The packaging is round, just to reinforce the fact that the Moto 360 is also round. After watching the video of the poor guy in Perth dropping his brand new iPhone yesterday, I was extremely careful when lifting off the lid. Front and centre was the Moto 360.
I bought the black Moto 360 because I thought it would make the small black wedge at the bottom of the screen stand out a little less – plus, it’ll go well with my Pebble Steel Black band which arrives next week which apparently fits well.
My first impression of the Moto 360 was that it’s light and slick. It’s slightly thicker than I expected, but not at all too large – I’ve seen bigger watches.
It sits very comfortably on my wrist, and since it’s so light it’s actually pretty easy to forget that I’m wearing it. When I fit the new Steel band it’ll add some weight, but for now the leather Horween band is very comfortable.
With that out of the way, I turned my attention back to the contents of the box, which includes 2 booklets (whoopee!), a USB cable with a US plug, and the wireless charging dock.
It was time to turn the watch on. I held the power button in and started to stress a little when nothing happened after 15 seconds. Eventually, it turned on with about a 30% charge and immediately tried to apply a software update.
I’d read that the update can’t be applied unless it has 80% or more battery, so I placed the watch on the dock and waited. Charging engages dock mode on the watch, which is easily going to replace my bedside clock – a smart feature.

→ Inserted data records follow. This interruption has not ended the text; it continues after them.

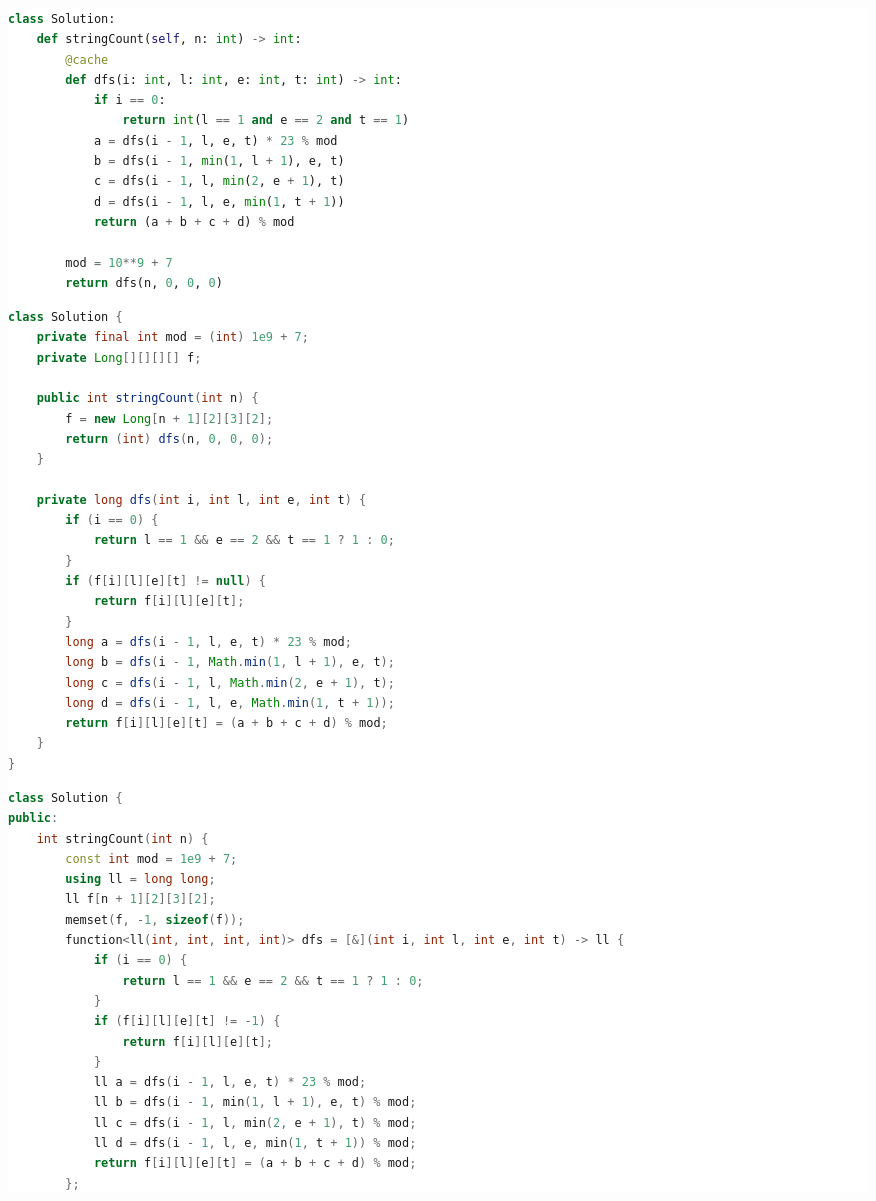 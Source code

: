 

```python
class Solution:
    def stringCount(self, n: int) -> int:
        @cache
        def dfs(i: int, l: int, e: int, t: int) -> int:
            if i == 0:
                return int(l == 1 and e == 2 and t == 1)
            a = dfs(i - 1, l, e, t) * 23 % mod
            b = dfs(i - 1, min(1, l + 1), e, t)
            c = dfs(i - 1, l, min(2, e + 1), t)
            d = dfs(i - 1, l, e, min(1, t + 1))
            return (a + b + c + d) % mod

        mod = 10**9 + 7
        return dfs(n, 0, 0, 0)
```

```java
class Solution {
    private final int mod = (int) 1e9 + 7;
    private Long[][][][] f;

    public int stringCount(int n) {
        f = new Long[n + 1][2][3][2];
        return (int) dfs(n, 0, 0, 0);
    }

    private long dfs(int i, int l, int e, int t) {
        if (i == 0) {
            return l == 1 && e == 2 && t == 1 ? 1 : 0;
        }
        if (f[i][l][e][t] != null) {
            return f[i][l][e][t];
        }
        long a = dfs(i - 1, l, e, t) * 23 % mod;
        long b = dfs(i - 1, Math.min(1, l + 1), e, t);
        long c = dfs(i - 1, l, Math.min(2, e + 1), t);
        long d = dfs(i - 1, l, e, Math.min(1, t + 1));
        return f[i][l][e][t] = (a + b + c + d) % mod;
    }
}
```

```cpp
class Solution {
public:
    int stringCount(int n) {
        const int mod = 1e9 + 7;
        using ll = long long;
        ll f[n + 1][2][3][2];
        memset(f, -1, sizeof(f));
        function<ll(int, int, int, int)> dfs = [&](int i, int l, int e, int t) -> ll {
            if (i == 0) {
                return l == 1 && e == 2 && t == 1 ? 1 : 0;
            }
            if (f[i][l][e][t] != -1) {
                return f[i][l][e][t];
            }
            ll a = dfs(i - 1, l, e, t) * 23 % mod;
            ll b = dfs(i - 1, min(1, l + 1), e, t) % mod;
            ll c = dfs(i - 1, l, min(2, e + 1), t) % mod;
            ll d = dfs(i - 1, l, e, min(1, t + 1)) % mod;
            return f[i][l][e][t] = (a + b + c + d) % mod;
        };
``` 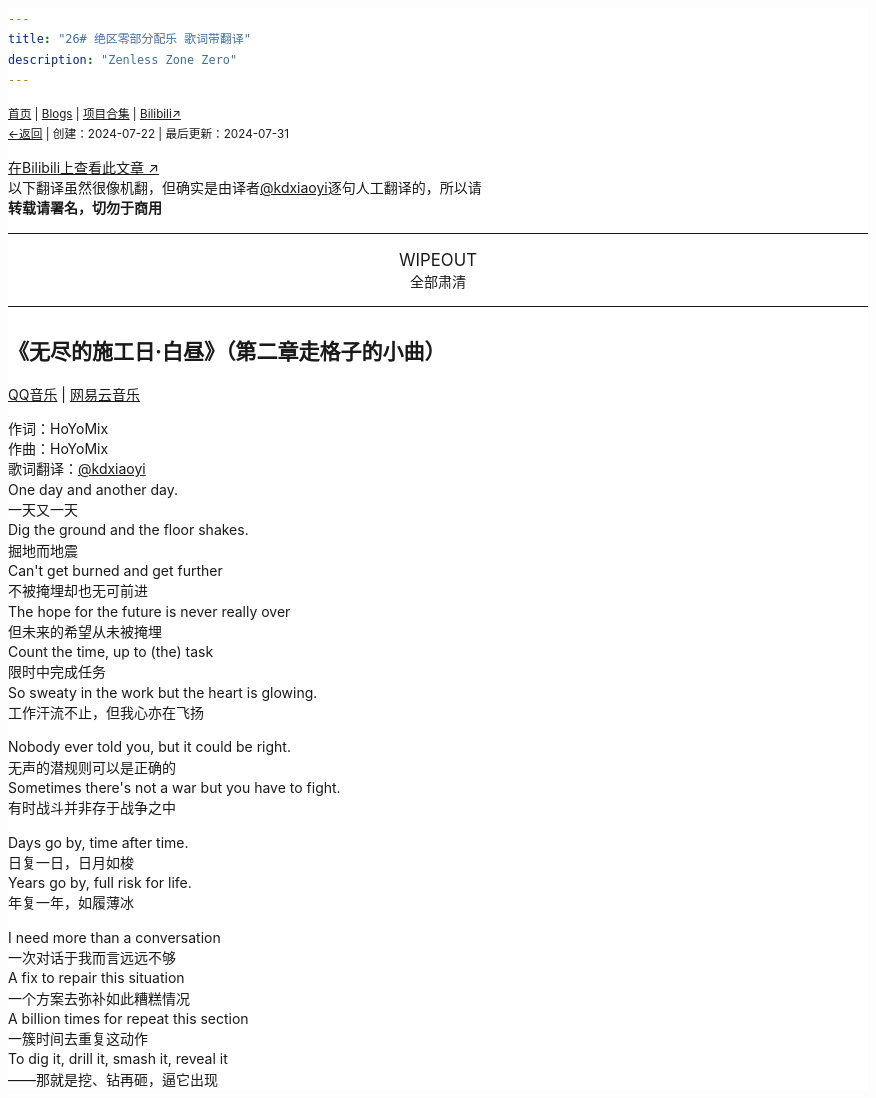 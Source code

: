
 ```yaml
---
title: "26# 绝区零部分配乐 歌词带翻译"
description: "Zenless Zone Zero"
---
```

<small id="old_menu"><a href="/">首页</a> | <a href="/blogs">Blogs</a> | <a href="/Project">项目合集</a> | <a href="https://space.bilibili.com/1987247870">Bilibili↗</a><br></small><small><a href="../../">←返回</a> | 
创建：2024-07-22 | 最后更新：2024-07-31</small><br>

[在Bilibili上查看此文章 ↗](https://b23.tv/oKLw5jF)<br>
以下翻译虽然很像机翻，但确实是由译者[@kdxiaoyi](https://rs.kdxiaoyi.top/)逐句人工翻译的，所以请<br>**转载请署名，切勿于商用**<br>

---

<center><big>WIPEOUT</big><br>全部肃清</center>

---

## 《无尽的施工日·白昼》（第二章走格子的小曲）
[QQ音乐](https://y.qq.com/n/ryqq/songDetail/003cTt242hAR9E) | [网易云音乐](https://music.163.com/#/program?id=3057146050)<br>

作词：HoYoMix<br>
作曲：HoYoMix<br>
歌词翻译：[@kdxiaoyi](https://rs.kdxiaoyi.top/)<br>
One day and another day.<br>
一天又一天<br>
Dig the ground and the floor shakes.<br>
掘地而地震<br>
Can't get burned and get further<br>
不被掩埋却也无可前进<br>
The hope for the future is never really over<br>
但未来的希望从未被掩埋<br>
Count the time, up to (the) task<br>
限时中完成任务<br>
So sweaty in the work but the heart is glowing.<br>
工作汗流不止，但我心亦在飞扬<br>

Nobody ever told you, but it could be right.<br>
无声的潜规则可以是正确的<br>
Sometimes there's not a war but you have to fight.<br>
有时战斗并非存于战争之中<br>

Days go by, time after time. <br>
日复一日，日月如梭<br>
Years go by, full risk for life.<br>
年复一年，如履薄冰<br>

I need more than a conversation<br>
一次对话于我而言远远不够<br>
A fix to repair this situation<br>
一个方案去弥补如此糟糕情况<br>
A billion times for repeat this section<br>
一簇时间去重复这动作<br>
To dig it, drill it, smash it, reveal it<br>
——那就是挖、钻再砸，逼它出现<br>
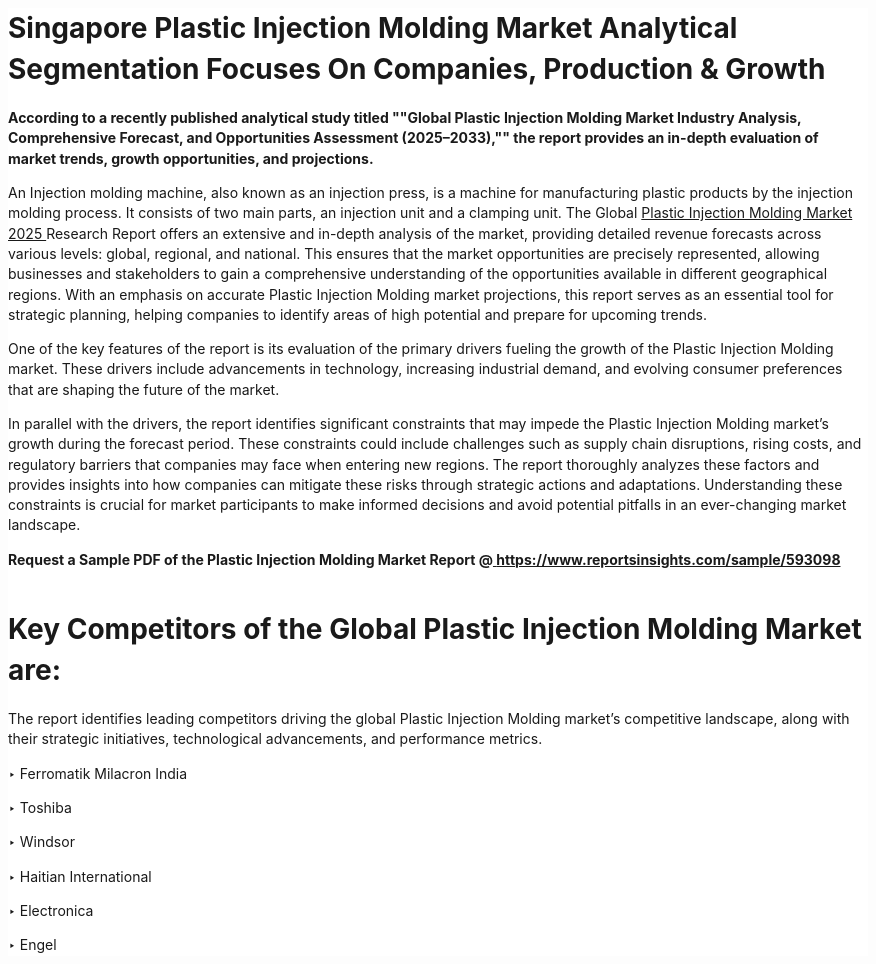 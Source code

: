 # Singapore Plastic Injection Molding Market Analytical Segmentation Focuses On Companies, Production & Growth

<strong>According to a recently published analytical study titled ""Global Plastic Injection Molding Market Industry Analysis, Comprehensive Forecast, and Opportunities Assessment (2025–2033),"" the report provides an in-depth evaluation of market trends, growth opportunities, and projections.</strong>

An Injection molding machine, also known as an injection press, is a machine for manufacturing plastic products by the injection molding process. It consists of two main parts, an injection unit and a clamping unit. The Global <a href=https://www.reportsinsights.com/sample/593098>Plastic Injection Molding Market 2025 </a> Research Report offers an extensive and in-depth analysis of the market, providing detailed revenue forecasts across various levels: global, regional, and national. This ensures that the market opportunities are precisely represented, allowing businesses and stakeholders to gain a comprehensive understanding of the opportunities available in different geographical regions. With an emphasis on accurate Plastic Injection Molding market projections, this report serves as an essential tool for strategic planning, helping companies to identify areas of high potential and prepare for upcoming trends.

One of the key features of the report is its evaluation of the primary drivers fueling the growth of the Plastic Injection Molding market. These drivers include advancements in technology, increasing industrial demand, and evolving consumer preferences that are shaping the future of the market. 

In parallel with the drivers, the report identifies significant constraints that may impede the Plastic Injection Molding market’s growth during the forecast period. These constraints could include challenges such as supply chain disruptions, rising costs, and regulatory barriers that companies may face when entering new regions. The report thoroughly analyzes these factors and provides insights into how companies can mitigate these risks through strategic actions and adaptations. Understanding these constraints is crucial for market participants to make informed decisions and avoid potential pitfalls in an ever-changing market landscape.

<strong>Request a Sample PDF of the Plastic Injection Molding Market Report </strong><strong>@<a href=https://www.reportsinsights.com/sample/593098> https://www.reportsinsights.com/sample/593098</a></strong></font>

# <strong>Key Competitors of the Global Plastic Injection Molding Market are:</strong>

The report identifies leading competitors driving the global Plastic Injection Molding market’s competitive landscape, along with their strategic initiatives, technological advancements, and performance metrics.

‣ Ferromatik Milacron India

‣ Toshiba

‣ Windsor

‣ Haitian International

‣ Electronica

‣ Engel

After about 30 minutes it had enough charge to update!
After a few reboots, it was finally ready to pair to my Nexus 5. I was prompted to download Android Wear and Motorola Connect – Wear being the standard Android app to manage any Android Wear device, and Connect being Motorola’s app designed for the Moto 360.
I wasn’t too impressed at having two different apps to manage the watch, but anyone familiar enough with Android knows this is often the case with accessories – there’s a stock app and an OEM app. It looks like this trend will continue with Asus‘ ZenWatch providing assorted device-specific functions.
The Connect app prompted me for height, weight, date of birth etc for my “Wellness Profile”. Either Google knows me so well it’s scary or I’m just very average, because my height and weight were pre-populated. Connect also has a number of included watch faces from Motorola that can be set and customised from the app.
The Wear app allows you to set default apps for each voice control, such as Runkeeper for “Start a Run” and Evernote for “Take a Note”.
This page on XDA has a number of apps recommended for the Moto 360, so far I’ve installed Mini Launcher, Facer and Calendar.
As seems to be the case with anyone getting into Android Wear for the first time, the gestures to swipe away cards and navigate around the watch take a bit of getting used to, but I’m sure I’ll get the hang of it.
So far, the Moto 360 has lived up to expectations in terms of looks and function. It’ll be a few days before I can determine whether the well-documented battery issues are accurate or not.
Are you importing a Moto 360? Tell us about your experience in the comments!